→ What is required
How do the lines below between the ones holding "Modernism’s crisis and" and "update Site\_P features within the", inclusive, read? Give them again exactly, with no other lines.

Saved data entries
= Beginning of Section =
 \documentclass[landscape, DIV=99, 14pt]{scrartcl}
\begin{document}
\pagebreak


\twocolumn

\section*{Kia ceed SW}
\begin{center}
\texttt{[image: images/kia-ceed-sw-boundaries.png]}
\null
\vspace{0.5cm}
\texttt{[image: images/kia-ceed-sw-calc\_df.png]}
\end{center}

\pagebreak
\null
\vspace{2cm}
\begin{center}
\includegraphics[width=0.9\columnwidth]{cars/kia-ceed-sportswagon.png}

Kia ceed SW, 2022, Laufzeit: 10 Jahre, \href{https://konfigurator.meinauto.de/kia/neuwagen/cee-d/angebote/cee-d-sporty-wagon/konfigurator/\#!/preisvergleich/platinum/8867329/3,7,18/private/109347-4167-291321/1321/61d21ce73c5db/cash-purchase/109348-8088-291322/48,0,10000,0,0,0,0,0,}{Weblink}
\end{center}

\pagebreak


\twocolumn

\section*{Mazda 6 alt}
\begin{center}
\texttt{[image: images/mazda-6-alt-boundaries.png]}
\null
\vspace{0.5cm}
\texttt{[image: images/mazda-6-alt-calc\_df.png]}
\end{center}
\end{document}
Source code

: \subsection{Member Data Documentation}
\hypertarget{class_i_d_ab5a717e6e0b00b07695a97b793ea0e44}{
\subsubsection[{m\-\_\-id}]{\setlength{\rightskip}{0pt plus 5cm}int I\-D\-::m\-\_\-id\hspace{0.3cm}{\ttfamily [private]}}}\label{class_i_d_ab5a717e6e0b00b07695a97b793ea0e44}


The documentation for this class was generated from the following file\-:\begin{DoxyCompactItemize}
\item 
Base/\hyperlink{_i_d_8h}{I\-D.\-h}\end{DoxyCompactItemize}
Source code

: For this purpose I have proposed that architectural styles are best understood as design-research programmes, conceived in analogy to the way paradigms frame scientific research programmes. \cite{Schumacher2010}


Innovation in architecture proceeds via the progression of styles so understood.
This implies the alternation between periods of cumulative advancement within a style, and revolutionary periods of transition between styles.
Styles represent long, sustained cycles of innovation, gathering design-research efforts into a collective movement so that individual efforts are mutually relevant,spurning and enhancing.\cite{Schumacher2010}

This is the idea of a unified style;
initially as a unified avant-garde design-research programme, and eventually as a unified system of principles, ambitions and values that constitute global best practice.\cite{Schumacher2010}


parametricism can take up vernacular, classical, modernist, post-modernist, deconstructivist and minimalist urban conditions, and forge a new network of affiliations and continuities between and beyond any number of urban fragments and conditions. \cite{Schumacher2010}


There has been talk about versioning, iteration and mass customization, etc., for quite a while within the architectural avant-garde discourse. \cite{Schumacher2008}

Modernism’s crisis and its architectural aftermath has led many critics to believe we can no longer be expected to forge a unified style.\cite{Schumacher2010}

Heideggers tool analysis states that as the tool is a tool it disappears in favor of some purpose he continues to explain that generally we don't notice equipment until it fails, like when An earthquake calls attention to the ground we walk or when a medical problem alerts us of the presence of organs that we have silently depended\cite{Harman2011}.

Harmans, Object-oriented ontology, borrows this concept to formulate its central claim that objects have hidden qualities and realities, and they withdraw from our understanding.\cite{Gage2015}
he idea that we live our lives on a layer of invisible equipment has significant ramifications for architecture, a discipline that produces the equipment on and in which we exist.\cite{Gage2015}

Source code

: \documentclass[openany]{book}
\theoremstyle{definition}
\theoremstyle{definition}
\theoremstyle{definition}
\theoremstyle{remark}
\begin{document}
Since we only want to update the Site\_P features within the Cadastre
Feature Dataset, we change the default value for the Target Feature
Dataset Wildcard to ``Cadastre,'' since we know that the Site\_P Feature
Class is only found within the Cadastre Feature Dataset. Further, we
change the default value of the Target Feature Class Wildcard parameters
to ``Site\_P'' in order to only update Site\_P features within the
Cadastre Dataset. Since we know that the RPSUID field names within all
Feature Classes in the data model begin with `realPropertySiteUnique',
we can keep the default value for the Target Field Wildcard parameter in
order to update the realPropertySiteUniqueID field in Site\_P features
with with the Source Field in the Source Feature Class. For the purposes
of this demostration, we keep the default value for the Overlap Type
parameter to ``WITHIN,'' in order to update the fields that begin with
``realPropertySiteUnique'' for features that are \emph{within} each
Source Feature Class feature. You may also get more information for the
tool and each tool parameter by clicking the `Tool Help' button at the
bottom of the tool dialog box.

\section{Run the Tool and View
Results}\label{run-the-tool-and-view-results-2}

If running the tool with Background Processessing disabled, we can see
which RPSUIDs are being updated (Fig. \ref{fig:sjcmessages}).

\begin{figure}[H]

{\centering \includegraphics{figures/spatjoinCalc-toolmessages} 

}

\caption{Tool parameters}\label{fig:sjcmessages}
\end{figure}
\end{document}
= End of Section =
= Beginning of Section =
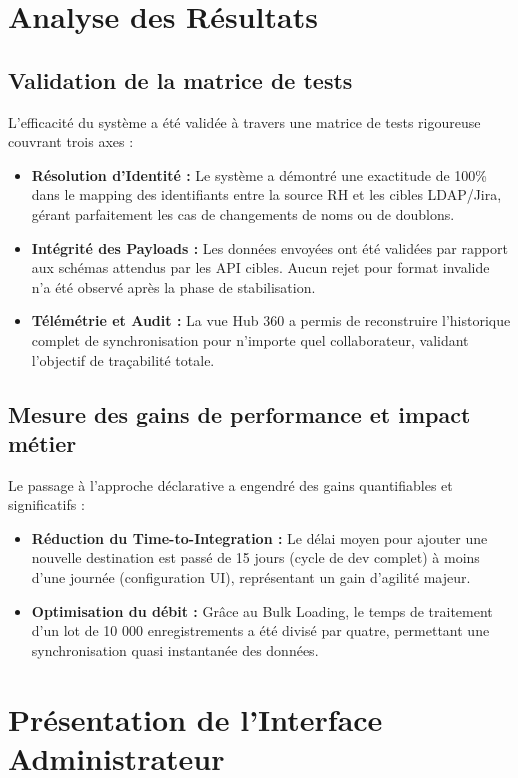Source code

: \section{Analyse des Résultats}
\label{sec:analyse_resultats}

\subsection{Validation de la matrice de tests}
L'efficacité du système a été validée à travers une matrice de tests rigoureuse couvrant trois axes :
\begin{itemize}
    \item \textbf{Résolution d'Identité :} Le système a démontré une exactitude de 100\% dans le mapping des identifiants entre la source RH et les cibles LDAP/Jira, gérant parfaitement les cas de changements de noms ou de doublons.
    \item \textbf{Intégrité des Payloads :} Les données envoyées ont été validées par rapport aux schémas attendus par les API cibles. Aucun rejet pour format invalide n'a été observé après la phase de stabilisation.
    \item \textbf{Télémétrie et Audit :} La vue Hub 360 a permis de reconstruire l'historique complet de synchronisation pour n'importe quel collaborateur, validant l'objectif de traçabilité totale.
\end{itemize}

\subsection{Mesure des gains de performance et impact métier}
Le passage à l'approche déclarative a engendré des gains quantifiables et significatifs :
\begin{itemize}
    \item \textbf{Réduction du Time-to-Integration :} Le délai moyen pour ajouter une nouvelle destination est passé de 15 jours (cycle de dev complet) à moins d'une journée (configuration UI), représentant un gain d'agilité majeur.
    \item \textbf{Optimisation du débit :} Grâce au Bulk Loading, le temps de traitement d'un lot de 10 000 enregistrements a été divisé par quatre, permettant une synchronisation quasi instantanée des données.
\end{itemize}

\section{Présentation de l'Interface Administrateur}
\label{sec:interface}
= End of Section =
→ Reply
Modernism’s crisis and its architectural aftermath has led many critics to believe we can no longer be expected to forge a unified style.\cite{Schumacher2010}

Heideggers tool analysis states that as the tool is a tool it disappears in favor of some purpose he continues to explain that generally we don't notice equipment until it fails, like when An earthquake calls attention to the ground we walk or when a medical problem alerts us of the presence of organs that we have silently depended\cite{Harman2011}.

Harmans, Object-oriented ontology, borrows this concept to formulate its central claim that objects have hidden qualities and realities, and they withdraw from our understanding.\cite{Gage2015}
he idea that we live our lives on a layer of invisible equipment has significant ramifications for architecture, a discipline that produces the equipment on and in which we exist.\cite{Gage2015}

Source code

: \documentclass[openany]{book}
\theoremstyle{definition}
\theoremstyle{definition}
\theoremstyle{definition}
\theoremstyle{remark}
\begin{document}
Since we only want to update the Site\_P features within the Cadastre
Feature Dataset, we change the default value for the Target Feature
Dataset Wildcard to ``Cadastre,'' since we know that the Site\_P Feature
Class is only found within the Cadastre Feature Dataset. Further, we
change the default value of the Target Feature Class Wildcard parameters
to ``Site\_P'' in order to only update Site\_P features within the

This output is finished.